Mentor: Prof. Dr. Klaus‐Robert Müller, Faculty IV, Institut für Softwaretechnik und Theoretische Informatik, FG Maschinelles Lernen

Abstract: The normal, successful acquisition of speech and language skills typically depends heavily on hearing. This suggests a strong link between hearing and language, whilst the specific mechanisms remain matter of debate. My current research supports a significant relationship between auditory sequence processing and language skills in early-adolescence and early adulthood.
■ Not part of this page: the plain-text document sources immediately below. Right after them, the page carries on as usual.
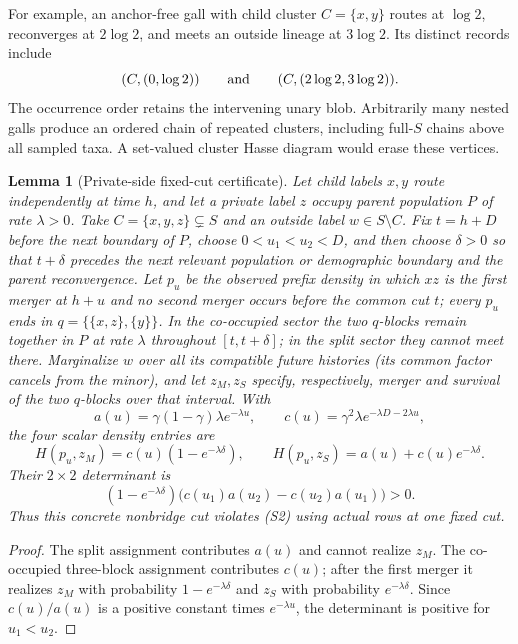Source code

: \documentclass[11pt]{article}
\newtheorem{lemma}[theorem]{Lemma}
\begin{document}
For example, an anchor-free gall with child cluster $C=\{x,y\}$ routes at $\log 2$, reconverges at $2\log 2$, and meets an outside lineage at $3\log 2$.  Its distinct records include
\[
(C,(0,\log 2))\qquad\hbox{and}\qquad(C,(2\log 2,3\log 2)).
\]
The occurrence order retains the intervening unary blob.  Arbitrarily many nested galls produce an ordered chain of repeated clusters, including full-$S$ chains above all sampled taxa.  A set-valued cluster Hasse diagram would erase these vertices.

\begin{lemma}[Private-side fixed-cut certificate]
\label{lem:private-minor}
Let child labels $x,y$ route independently at time $h$, and let a private label $z$ occupy parent population $P$ of rate $\lambda>0$.  Take $C=\{x,y,z\}\subsetneq S$ and an outside label $w\in S\setminus C$.  Fix $t=h+D$ before the next boundary of $P$, choose $0<u_1<u_2<D$, and then choose $\delta>0$ so that $t+\delta$ precedes the next relevant population or demographic boundary and the parent reconvergence.  Let $p_u$ be the observed prefix density in which $xz$ is the first merger at $h+u$ and no second merger occurs before the common cut $t$; every $p_u$ ends in $q=\{\{x,z\},\{y\}\}$.  In the co-occupied sector the two $q$-blocks remain together in $P$ at rate $\lambda$ throughout $[t,t+\delta]$; in the split sector they cannot meet there.  Marginalize $w$ over all its compatible future histories (its common factor cancels from the minor), and let $z_M,z_S$ specify, respectively, merger and survival of the two $q$-blocks over that interval.  With
\[
a(u)=\gamma(1-\gamma)\lambda e^{-\lambda u},\qquad
c(u)=\gamma^2\lambda e^{-\lambda D-2\lambda u},
\]
the four scalar density entries are
\[
H(p_u,z_M)=c(u)(1-e^{-\lambda\delta}),\qquad
H(p_u,z_S)=a(u)+c(u)e^{-\lambda\delta}.
\]
Their $2\times2$ determinant is
\[
(1-e^{-\lambda\delta})\bigl(c(u_1)a(u_2)-c(u_2)a(u_1)\bigr)>0.
\]
Thus this concrete nonbridge cut violates (S2) using actual rows at one fixed cut.
\end{lemma}

\begin{proof}
The split assignment contributes $a(u)$ and cannot realize $z_M$.  The co-occupied three-block assignment contributes $c(u)$; after the first merger it realizes $z_M$ with probability $1-e^{-\lambda\delta}$ and $z_S$ with probability $e^{-\lambda\delta}$.  Since $c(u)/a(u)$ is a positive constant times $e^{-\lambda u}$, the determinant is positive for $u_1<u_2$.
\end{proof}
\end{document}
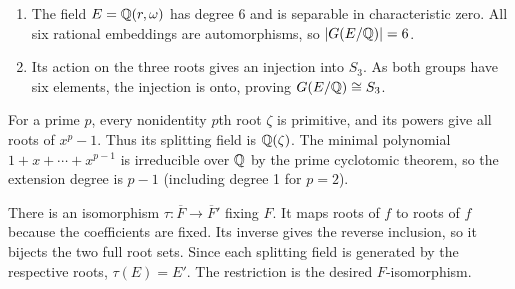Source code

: \begin{enumerate}[label=(\alph*)]
\item The field $E=\Q(r,\omega)$ has degree 6 and is separable in characteristic zero. All six rational embeddings are automorphisms, so $|G(E/\Q)|=6$.
\item Its action on the three roots gives an injection into $S_3$. As both groups have six elements, the injection is onto, proving $G(E/\Q)\cong S_3$.
\end{enumerate}

For a prime $p$, every nonidentity $p$th root $\zeta$ is primitive, and its powers give all roots of $x^p-1$. Thus its splitting field is $\Q(\zeta)$. The minimal polynomial $1+x+\cdots+x^{p-1}$ is irreducible over $\Q$ by the prime cyclotomic theorem, so the extension degree is $p-1$ (including degree 1 for $p=2$).

There is an isomorphism $\tau:\overline F\to\overline F'$ fixing $F$. It maps roots of $f$ to roots of $f$ because the coefficients are fixed. Its inverse gives the reverse inclusion, so it bijects the two full root sets. Since each splitting field is generated by the respective roots, $\tau(E)=E'$. The restriction is the desired $F$-isomorphism.

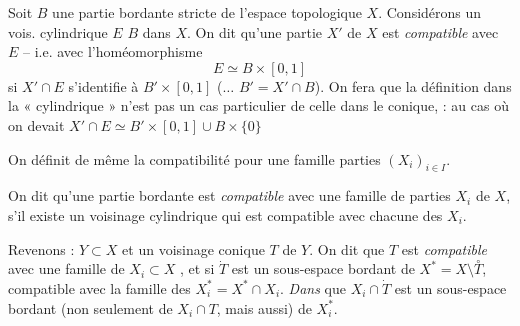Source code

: \documentclass[11pt,a4paper]{article}
\begin{document}
Soit $B$ une partie bordante stricte de l'espace topologique $X$. Considérons un vois. cylindrique $E$   $B$ dans $X$. On dit qu'une partie  $X'$ de $X$ est \emph{compatible} avec $E$ -- i.e. avec l'homéomorphisme
\[
E\simeq B\times[0,1]
\]
si $X'\cap E$ s'identifie à $B'\times[0,1]$ ($\ldots$ $B'=X'\cap B$). On fera  que la définition dans la «    cylindrique » n'est pas un cas particulier de celle dans le   conique, \struck{\ill{}}    :  au cas où on \uncertain{\ill{}} devait \struck{\uncertain{\ill{}}} $X'\cap E\simeq B'\times[0,1]\cup B\times\lbrace0\rbrace$ 


On définit de même la compatibilité pour une famille   parties $(X_i)_{i\in I}$.



On dit qu'une partie bordante   est \emph{compatible} avec une famille de parties $X_i$ de $X$, s'il existe un voisinage cylindrique  qui est compatible avec chacune des $X_i$.


Revenons : $Y\subset X$ et un voisinage conique  $T$ de $Y$. On dit que $T$ est  \emph{compatible} avec une famille de $X_i\subset X$ , et si $\dot T$ est un sous-espace bordant de $X^{*}=X\setminus\overset{\circ}{T}$, compatible avec la famille des $X_i^{*}=X^{*}\cap X_i$. \emph{Dans}   que $X_i\cap\dot T$ est un sous-espace bordant (non seulement de $X_i\cap T$, mais aussi) de $X_i^{*}$.
\end{document}
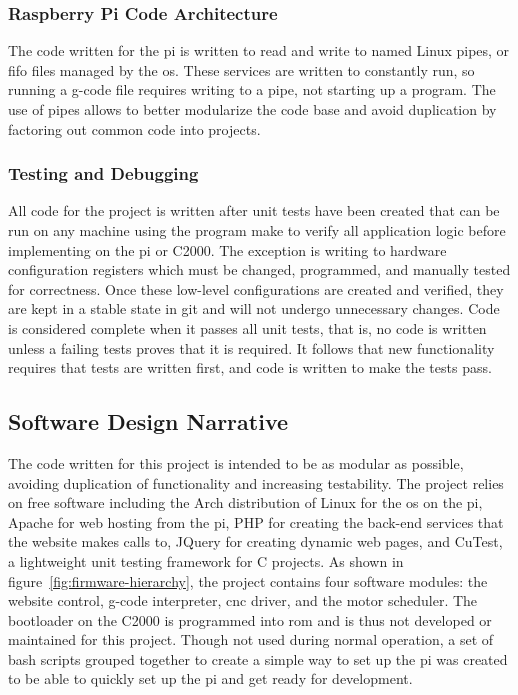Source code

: \subsubsection{Raspberry Pi Code Architecture}
The code written for the \gls{pi} is written to read and write to named Linux pipes, or \gls{fifo} files managed by the \gls{os}.
These services are written to constantly run, so running a g-code file requires writing to a pipe, not starting up a program.
The use of pipes allows to better modularize the code base and avoid duplication by factoring out common code into projects.

\subsubsection{Testing and Debugging}
All code for the project is written after unit tests have been created that can be run on any machine using the program make to verify all application logic before implementing on the \gls{pi} or C2000.
The exception is writing to hardware configuration registers which must be changed, programmed, and manually tested for correctness.
Once these low-level configurations are created and verified, they are kept in a stable state in git and will not undergo unnecessary changes.
Code is considered complete when it passes all unit tests, that is, no code is written unless a failing tests proves that it is required.
It follows that new functionality requires that tests are written first, and code is written to make the tests pass.

\subsection{Software Design Narrative}
The code written for this project is intended to be as modular as possible, avoiding duplication of functionality and increasing testability.
The project relies on free software including the Arch distribution of Linux\cite{archlinux} for the \gls{os} on the \gls{pi}, Apache for web hosting from the \gls{pi}, PHP for creating the back-end services that the website makes calls to, JQuery for creating dynamic web pages, and CuTest, a lightweight unit testing framework for C projects.
As shown in figure~\ref{fig:firmware-hierarchy}, the project contains four software modules: the website control, g-code interpreter, \gls{cnc} driver, and the motor scheduler.
The bootloader on the C2000 is programmed into \gls{rom} and is thus not developed or maintained for this project.
Though not used during normal operation, a set of bash scripts grouped together to create a simple way to set up the \gls{pi} was created to be able to quickly set up the \gls{pi} and get ready for development.


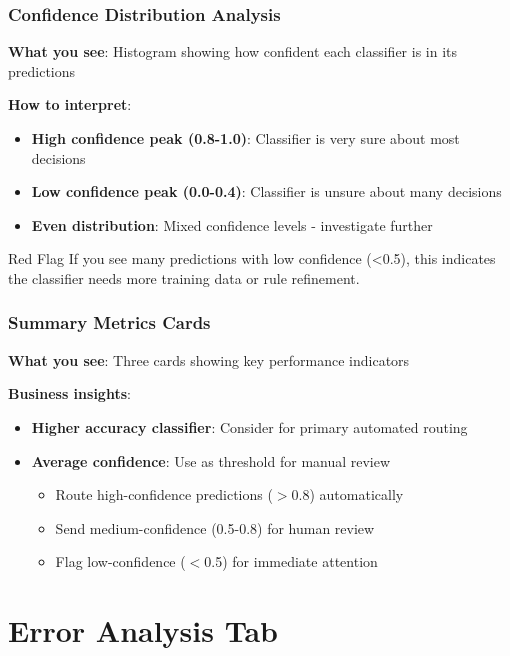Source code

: \documentclass[11pt,a4paper]{article}
\begin{document}
\subsubsection{Confidence Distribution Analysis}
\textbf{What you see}: Histogram showing how confident each classifier is in its predictions

\textbf{How to interpret}:
\begin{itemize}
    \item \textbf{High confidence peak (0.8-1.0)}: Classifier is very sure about most decisions
    \item \textbf{Low confidence peak (0.0-0.4)}: Classifier is unsure about many decisions
    \item \textbf{Even distribution}: Mixed confidence levels - investigate further
\end{itemize}

\begin{warningbox}{Red Flag}
If you see many predictions with low confidence (<0.5), this indicates the classifier needs more training data or rule refinement.
\end{warningbox}

\subsubsection{Summary Metrics Cards}
\textbf{What you see}: Three cards showing key performance indicators

\textbf{Business insights}:
\begin{itemize}
    \item \textbf{Higher accuracy classifier}: Consider for primary automated routing
    \item \textbf{Average confidence}: Use as threshold for manual review
        \begin{itemize}
            \item Route high-confidence predictions ($>$0.8) automatically
            \item Send medium-confidence (0.5-0.8) for human review
            \item Flag low-confidence ($<$0.5) for immediate attention
        \end{itemize}
\end{itemize}

\section{Error Analysis Tab}
\end{document}
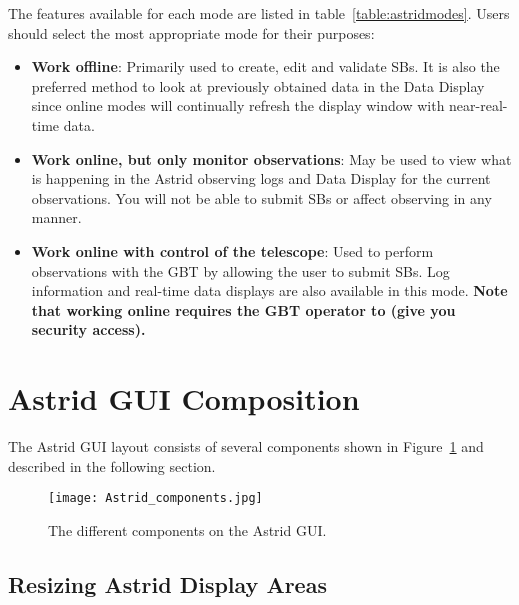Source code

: \noindent The features available for each mode are listed in
table~\ref{table:astridmodes}.  Users should select the most appropriate
mode for their purposes:

\begin{itemize}[leftmargin=*]
\item {\bf Work offline}: Primarily used to create, edit and validate \glspl{SB}.
It is also the preferred method to look at previously obtained data in the Data
Display since online modes will continually refresh the display window with
near-real-time data.

\item {\bf Work online, but only monitor observations}: May be used to view what
is happening in the \gls{Astrid} observing logs and Data Display for the current
observations. You will not be able to submit \glspl{SB} or affect observing in any
manner.

\item {\bf Work online with control of the telescope}: Used to perform observations
with the \gls{GBT} by allowing the user to submit \glspl{SB}. Log information and
real-time data displays are also available in this mode.
{\bf Note that working online requires the \gls{GBT} operator to  (give you security access).}
\end{itemize}

\newpage

\section{Astrid GUI Composition}\label{sec:astridcomposition}

The \gls{Astrid} \gls{GUI} layout consists of several components shown in
Figure~\ref{fig:astridcomposition} and described in the following section.

\begin{figure}[!h]
\begin{center}
\texttt{[image: Astrid\_components.jpg]}
\caption[Components of the Astrid GUI]
{The different components on the \gls{Astrid} \gls{GUI}.
\label{fig:astridcomposition} }
\end{center}
\end{figure}

\subsection{Resizing Astrid Display Areas}

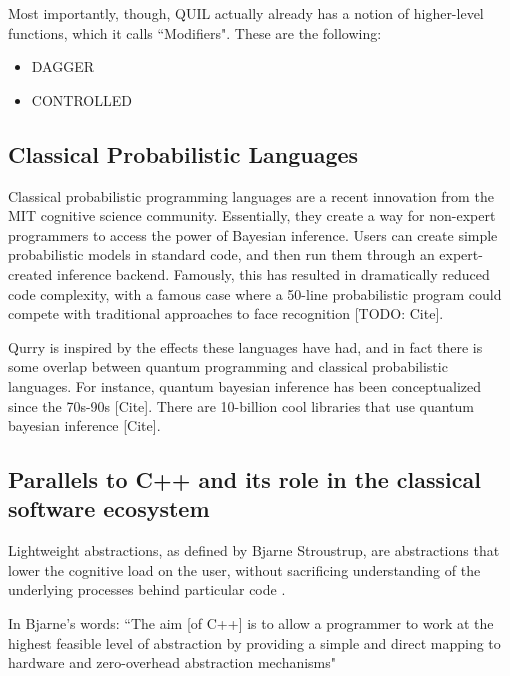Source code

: \documentclass[journal]{article}
\begin{document}
Most importantly, though, QUIL actually already has a notion of higher-level functions, which it calls ``Modifiers".
These are the following:
\begin{itemize}
    \item DAGGER
    \item CONTROLLED
\end{itemize}

\subsection{Classical Probabilistic Languages}

 Classical probabilistic programming languages are a recent innovation from the MIT cognitive science community. 
 Essentially, they create a way for non-expert programmers to access the power of Bayesian inference. 
 Users can create simple probabilistic models in standard code, and then run them through an expert-created inference backend.
 Famously, this has resulted in dramatically reduced code complexity, with a famous case where a 50-line probabilistic program could compete with traditional approaches to face recognition [TODO: Cite].

 Qurry is inspired by the effects these languages have had, and in fact there is some overlap between quantum programming and classical probabilistic languages.
 For instance, quantum bayesian inference has been conceptualized since the 70s-90s [Cite].
 There are 10-billion cool libraries that use quantum bayesian inference [Cite].

\subsection{Parallels to C++ and its role in the classical software ecosystem}

Lightweight abstractions, as defined by Bjarne Stroustrup, are abstractions that lower the cognitive load on the user, without sacrificing understanding of the underlying processes behind particular code \cite{stroustrup}.

In Bjarne's words:
``The aim [of C++] is to allow a programmer to work at the highest feasible level of abstraction by providing a simple and direct mapping to hardware and zero-overhead abstraction mechanisms"
\end{document}

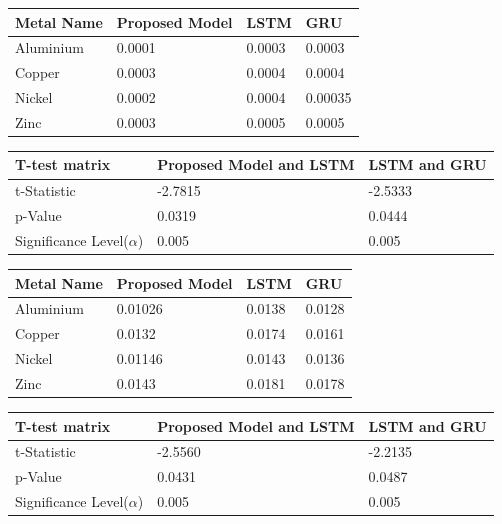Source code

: \documentclass[preprint,12pt]{elsarticle}
\begin{document}
\begin{table}
	{\begin{tabular}{|p{3cm}|p{2cm}|p{2cm}|p{2cm}|} \hline
			\textbf{Metal Name} & \textbf{Proposed Model} & \textbf{LSTM} & \textbf{GRU}\\ \hline 
			Aluminium  & 0.0001 & 0.0003 & 0.0003\\ \hline 
			Copper  & 0.0003 & 0.0004 & 0.0004\\ \hline
			Nickel  & 0.0002 & 0.0004 & 0.00035\\ \hline
			Zinc  & 0.0003 & 0.0005 & 0.0005\\ \hline
	\end{tabular}}
	\label{tab37}
\end{table}




\begin{table}
	{\begin{tabular}{|p{3cm}|p{3cm}|p{3cm}|} \hline
			\textbf{T-test matrix} & \textbf{Proposed Model and LSTM} & \textbf{LSTM and GRU} \\ \hline 
			t-Statistic  & -2.7815 & -2.5333 \\ \hline 
			p-Value  & 0.0319 & 0.0444 \\ \hline
			Significance Level($\alpha$)  & 0.005 & 0.005 \\ \hline
			
	\end{tabular}}
	\label{tab38}
\end{table}


\begin{table}
	{\begin{tabular}{|p{3cm}|p{2cm}|p{2cm}|p{2cm}|} \hline
			\textbf{Metal Name} & \textbf{Proposed Model} & \textbf{LSTM} & \textbf{GRU}\\ \hline 
			Aluminium  & 0.01026 & 0.0138 & 0.0128\\ \hline 
			Copper  & 0.0132 & 0.0174 & 0.0161\\ \hline
			Nickel  & 0.01146 & 0.0143 & 0.0136\\ \hline
			Zinc  & 0.0143 & 0.0181 & 0.0178\\ \hline
	\end{tabular}}
	\label{tab39}
\end{table}


\begin{table}
	{\begin{tabular}{|p{3cm}|p{3cm}|p{3cm}|} \hline
			\textbf{T-test matrix} & \textbf{Proposed Model and LSTM} & \textbf{LSTM and GRU} \\ \hline 
			t-Statistic  & -2.5560 & -2.2135 \\ \hline 
			p-Value  & 0.0431 & 0.0487 \\ \hline
			Significance Level($\alpha$)  & 0.005 & 0.005 \\ \hline
			
	\end{tabular}}
	\label{tab40}
\end{table}
\end{document}
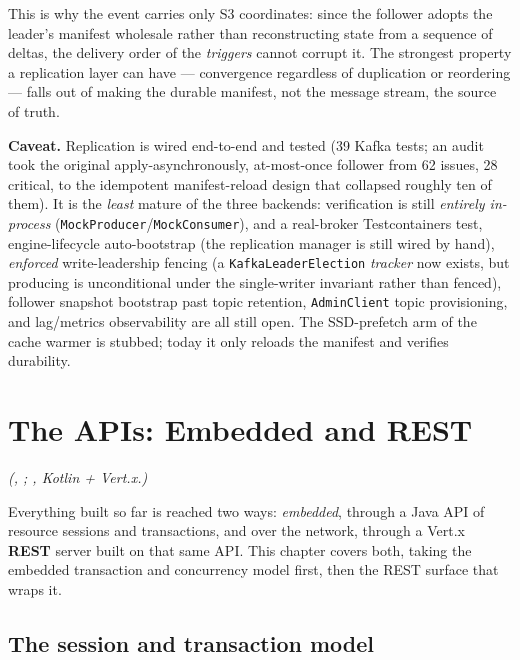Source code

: \documentclass[11pt,a4paper,oneside]{report}
\theoremstyle{sirixthm}
\newcommand{\code}[1]{\texttt{#1}}
\begin{document}
\noindent This is why the event carries only S3 coordinates: since the follower adopts the leader's
manifest wholesale rather than reconstructing state from a sequence of deltas, the delivery order of the
\emph{triggers} cannot corrupt it. The strongest property a replication layer can have --- convergence
regardless of duplication or reordering --- falls out of making the durable manifest, not the message
stream, the source of truth.

\begin{honesty}
\small\textbf{Caveat.} Replication is wired end-to-end and tested (39 Kafka tests; an audit took
the original apply-asynchronously, at-most-once follower from 62 issues, 28 critical, to the idempotent
manifest-reload design that collapsed roughly ten of them). It is the \emph{least} mature of the three
backends: verification is still \emph{entirely in-process} (\code{MockProducer}/\allowbreak\code{MockConsumer}),
and a real-broker Testcontainers test, engine-lifecycle auto-bootstrap (the replication manager is still
wired by hand), \emph{enforced} write-leadership fencing (a \code{KafkaLeaderElection} \emph{tracker}
now exists, but producing is unconditional under the single-writer invariant rather than fenced),
follower snapshot bootstrap past topic retention, \code{AdminClient} topic provisioning, and lag/metrics
observability are all still open. The SSD-prefetch arm of the cache warmer is stubbed; today it only
reloads the manifest and verifies durability.
\end{honesty}

\chapter{The APIs: Embedded and REST}
\label{ch:rest}

\noindent\textit{(, ; , Kotlin {+} Vert.x.)}

Everything built so far is reached two ways: \emph{embedded}, through a Java API of resource sessions
and transactions, and over the network, through a Vert.x \textbf{REST} server built on that same API.
This chapter covers both, taking the embedded transaction and concurrency model first, then the REST
surface that wraps it.

\section{The session and transaction model}
\end{document}

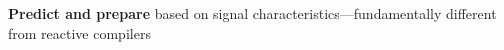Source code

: \documentclass[aspectratio=169,11pt]{beamer}
\begin{document}
\begin{frame}{}

\vspace{1.5cm}

\begin{tcolorbox}[colback=purple!10,colframe=purple!70,title=\textbf{The Big Idea}]
{\Large
\textbf{Predict and prepare} based on signal characteristics—fundamentally different from reactive compilers
}
\end{tcolorbox}

\end{frame}

\end{document}
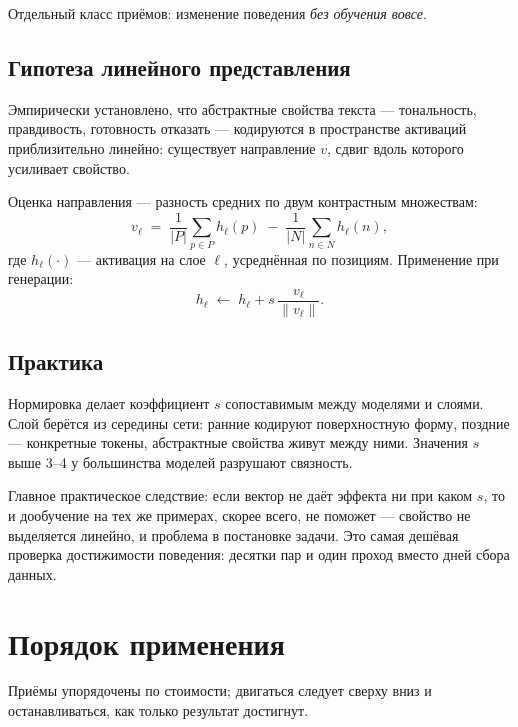\documentclass[11pt,a4paper]{article}
\begin{document}
Отдельный класс приёмов: изменение поведения \emph{без обучения вовсе}.

\subsection{Гипотеза линейного представления}

Эмпирически установлено, что абстрактные свойства текста — тональность,
правдивость, готовность отказать — кодируются в пространстве активаций
приблизительно линейно: существует направление $v$, сдвиг вдоль которого
усиливает свойство.

Оценка направления — разность средних по двум контрастным множествам:
\[
v_\ell \;=\; \frac{1}{|P|}\sum_{p\in P} h_\ell(p)
\;-\;\frac{1}{|N|}\sum_{n\in N} h_\ell(n),
\]
где $h_\ell(\cdot)$ — активация на слое $\ell$, усреднённая по позициям.
Применение при генерации:
\[
h_\ell \;\leftarrow\; h_\ell + s\,\frac{v_\ell}{\lVert v_\ell\rVert}.
\]

\subsection{Практика}

Нормировка делает коэффициент $s$ сопоставимым между моделями и слоями.
Слой берётся из середины сети: ранние кодируют поверхностную форму,
поздние — конкретные токены, абстрактные свойства живут между ними.
Значения $s$ выше 3--4 у большинства моделей разрушают связность.

\begin{keybox}
Главное практическое следствие: если вектор не даёт эффекта ни при каком
$s$, то и дообучение на тех же примерах, скорее всего, не поможет —
свойство не выделяется линейно, и проблема в постановке задачи. Это
самая дешёвая проверка достижимости поведения: десятки пар и один проход
вместо дней сбора данных.
\end{keybox}

\section{Порядок применения}

Приёмы упорядочены по стоимости; двигаться следует сверху вниз
и останавливаться, как только результат достигнут.
\end{document}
In line with other recent findings, rhythmic sequence processing is proposed to play a particular role (over aspects of pitch for instance) that is universal across languages and has a functional brain basis. This project will firstly systematically test the relationship between rhythm processing and language skills in German-native speaking young adults, in comparison to my previous UK work in English-speakers. The behavioural testing will use a range of tasks from single-interval timing to generic rhythmic stimuli and those matching the spectro-temporal structure of speech. Secondly, correlates of neural mechanisms underlying rhythm processing will be measured using electroencephalography, providing the temporal resolution needed to track event-related components and more importantly, rhythmic entrainment in the brain. The outcome will be a significant gain in understanding the role for auditory rhythm processing in language skills, providing the basis for further cross-lingual work in younger ages and informing the design of training strategies for humans and brain-computer interfaces.